MP3s are throwaway. We can easily move, copy and delete MP3 files on a whim with a single click or key-press. I feel that we cannot be surprised that the generation who are growing up with music as a service rather than a physical product or piece of art feel that it has no worth. I know because my relationship with music also changed and music became something that I consumed. It was not something that I had a relationship to, just sound. Compressed digital media has positive aspects like ease of distribution outside of the record label structure, immediacy, interoperability with web content, and portability. The problem is that when this is the only method of delivery that exists for the new generation there is no artistic worth. It is just something that they can get anywhere, often free. I cannot change the current situation for others, other than set an example with my radio show. This is something that I do regularly and is, with articles like this one, my attempt to give another viewpoint.

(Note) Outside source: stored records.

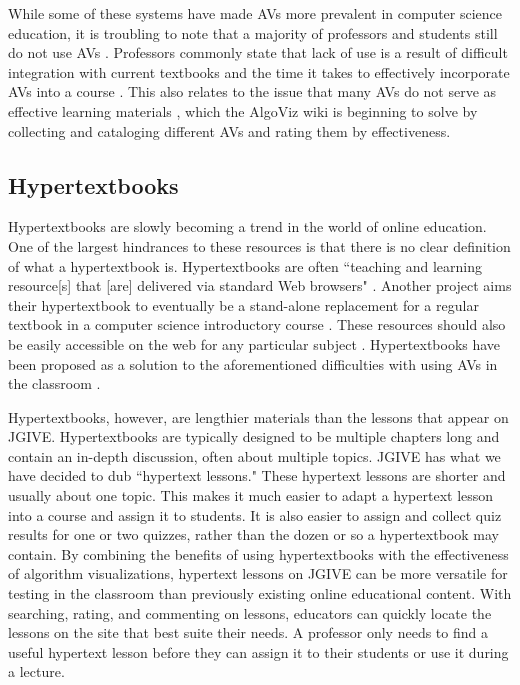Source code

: \documentclass{acm_proc_article-sp}
\begin{document}
While some of these systems have made AVs more prevalent in computer science education, it is troubling to note that a majority of professors and students still do not use AVs \cite{taxonomy}. Professors commonly state that lack of use is a result of difficult integration with current textbooks \cite{ineducation} and the time it takes to effectively incorporate AVs into a course \cite{ineducation}.  This also relates to the issue that many AVs do not serve as effective learning materials \cite{avwiki}, which the AlgoViz wiki \cite{algoviz} is beginning to solve by collecting and cataloging different AVs and rating them by effectiveness.

\subsection{Hypertextbooks}
\label{Hypertextbooks}
Hypertextbooks are slowly becoming a trend in the world of online education. One of the largest hindrances to these resources is that there is no clear definition of what a hypertextbook is. Hypertextbooks are often ``teaching and learning resource[s] that [are] delivered via standard Web browsers" \cite{authoring}. Another project aims their hypertextbook to eventually be a stand-alone replacement for a regular textbook in a computer science introductory course \cite{promise}. These resources should also be easily accessible on the web for any particular subject \cite{fortheweb}. Hypertextbooks have been proposed as a solution to the aforementioned difficulties with using AVs in the classroom \cite{fortheweb,promise,vizcosh,prototype}.

Hypertextbooks, however, are lengthier materials than the lessons that appear on JGIVE. Hypertextbooks are typically designed to be multiple chapters long and contain an in-depth discussion, often about multiple topics. JGIVE has what we have decided to dub ``hypertext lessons." These hypertext lessons are shorter and usually about one topic. This makes it much easier to adapt a hypertext lesson into a course and assign it to students. It is also easier to assign and collect quiz results for one or two quizzes,  rather than the dozen or so a hypertextbook may contain. By combining the benefits of using hypertextbooks with the effectiveness of algorithm visualizations, hypertext lessons on JGIVE can be more versatile for testing in the classroom than previously existing online educational content. With searching, rating, and commenting on lessons, educators can quickly locate the lessons on the site that best suite their needs. A professor only needs to find a useful hypertext lesson before they can assign it to their students or use it during a lecture.
\end{document}
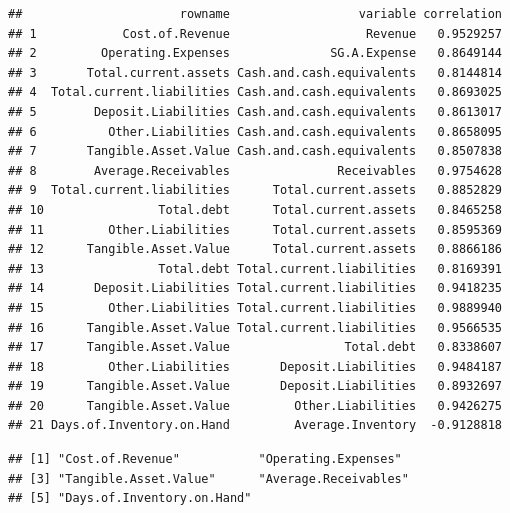 \documentclass[11pt,]{article}
\begin{document}
\begin{verbatim}
##                      rowname                  variable correlation
## 1            Cost.of.Revenue                   Revenue   0.9529257
## 2         Operating.Expenses              SG.A.Expense   0.8649144
## 3       Total.current.assets Cash.and.cash.equivalents   0.8144814
## 4  Total.current.liabilities Cash.and.cash.equivalents   0.8693025
## 5        Deposit.Liabilities Cash.and.cash.equivalents   0.8613017
## 6          Other.Liabilities Cash.and.cash.equivalents   0.8658095
## 7       Tangible.Asset.Value Cash.and.cash.equivalents   0.8507838
## 8        Average.Receivables               Receivables   0.9754628
## 9  Total.current.liabilities      Total.current.assets   0.8852829
## 10                Total.debt      Total.current.assets   0.8465258
## 11         Other.Liabilities      Total.current.assets   0.8595369
## 12      Tangible.Asset.Value      Total.current.assets   0.8866186
## 13                Total.debt Total.current.liabilities   0.8169391
## 14       Deposit.Liabilities Total.current.liabilities   0.9418235
## 15         Other.Liabilities Total.current.liabilities   0.9889940
## 16      Tangible.Asset.Value Total.current.liabilities   0.9566535
## 17      Tangible.Asset.Value                Total.debt   0.8338607
## 18         Other.Liabilities       Deposit.Liabilities   0.9484187
## 19      Tangible.Asset.Value       Deposit.Liabilities   0.8932697
## 20      Tangible.Asset.Value         Other.Liabilities   0.9426275
## 21 Days.of.Inventory.on.Hand         Average.Inventory  -0.9128818
\end{verbatim}

\begin{verbatim}
## [1] "Cost.of.Revenue"           "Operating.Expenses"       
## [3] "Tangible.Asset.Value"      "Average.Receivables"      
## [5] "Days.of.Inventory.on.Hand"
\end{verbatim}
\end{document}
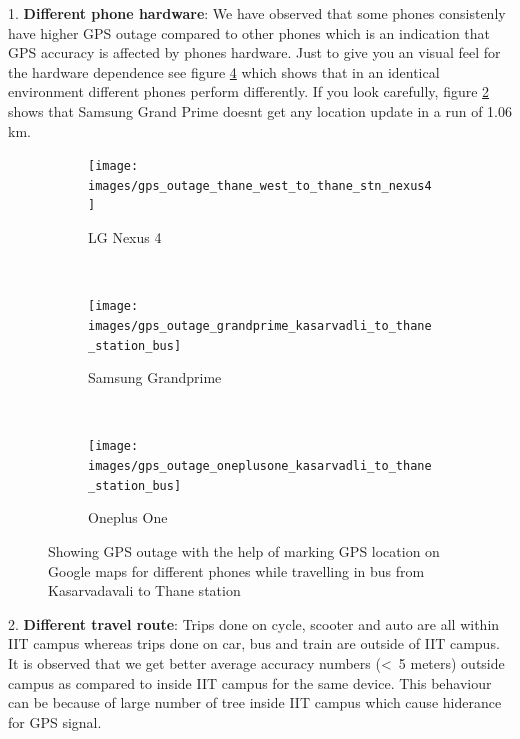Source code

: \documentclass[12pt]{report}
\begin{document}
1. \textbf{Different phone hardware}: We have observed that some phones
consistenly have higher GPS outage compared to other phones which is an
indication that GPS accuracy is affected by phone\textquotesingle{}s hardware.
Just to give you an visual feel for the hardware dependence see figure
\ref{gps_outage_fig} which shows that in an identical environment different
phones perform differently. If you look carefully, figure \ref{gps_outage_gp}
shows that Samsung Grand Prime doesn\textquotesingle{}t get any location update
in a run of 1.06 km.

\begin{figure}[t!]
  \centering
  \begin{subfigure}[t]{0.33\textwidth}
    \centering
    \texttt{[image: images/gps\_outage\_thane\_west\_to\_thane\_stn\_nexus4]}
    \caption{LG Nexus 4}
    \label{gps_outage_nexus4}
  \end{subfigure}%
  ~
  \begin{subfigure}[t]{0.33\textwidth}
    \centering
    \texttt{[image: images/gps\_outage\_grandprime\_kasarvadli\_to\_thane\_station\_bus]}
    \caption{Samsung Grandprime}
    \label{gps_outage_gp}
  \end{subfigure}%
  ~
  \begin{subfigure}[t]{0.33\textwidth}
    \centering
    \texttt{[image: images/gps\_outage\_oneplusone\_kasarvadli\_to\_thane\_station\_bus]}
    \caption{Oneplus One}
    \label{gps_outage_oneplusone}
  \end{subfigure}
  \caption{Showing GPS outage with the help of marking GPS location on Google
    maps for different phones while travelling in bus from Kasarvadavali to
    Thane station}
  \label{gps_outage_fig}
\end{figure}

2. \textbf{Different travel route}: Trips done on cycle, scooter and auto are
all within IIT campus whereas trips done on car, bus and train are outside of
IIT campus. It is observed that we get better average accuracy numbers
(\textless \ 5 meters) outside campus as compared to inside IIT campus for the
same device. This behaviour can be because of large number of tree inside IIT
campus which cause hiderance for GPS signal.

\end{document}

Around six-months ago, I decided to stop buying music online. I just purchase physical music, have them delivered and then I rip them to audio files for ease-of-use. I still take the CDs with me in the car and play them on my sound system because of the higher quality. I have noticed several different things since I started doing this. The first is that I give records a chance. With MP3s, I would tend to listen once and if the record did not grab me the first time, I would archive it and move on. Now I will listen to records repeatedly, just as I used to, and in many cases, grow to love them as I hear different aspects over time. This appeals to me as I feel that I have started digging deeper into music again. I also go back into artists' back catalogue. With MP3s, I would often only have the last album by a band. Now I am more likely to collect earlier work and get a better understanding from where their work is coming from. I get to know more about the band as I spend time reading the sleeve notes, cross-referencing musicians using the web and do so whilst I am actually listening to the music. In that way, listening to music has become an event in itself, not simply just a form of background noise. I have a sense of ownership of the music too. I have invested in something that I love and I have something to show for it. Look, over there. I like that band. Do you see? I have everything that they have recorded. Buying music and having it delivered has also caused me to have some excitement about receiving the package. I look forward to checking the post and when I get a package I immediately set off an hour of my time to listen through the CD I have received. Again, it has become an event.

Well, I think that I am on the right track, at least for myself. I do think that MP3s themselves are an excellent medium and have many positive aspects to them. I just feel that with each advance in technology, we do not necessarily have to give up on what has come before. Just because something is shiny and new, it does not mean that old way of doing things was wrong. Now, I am just going to hit the Raucous Records website before I log off my PC.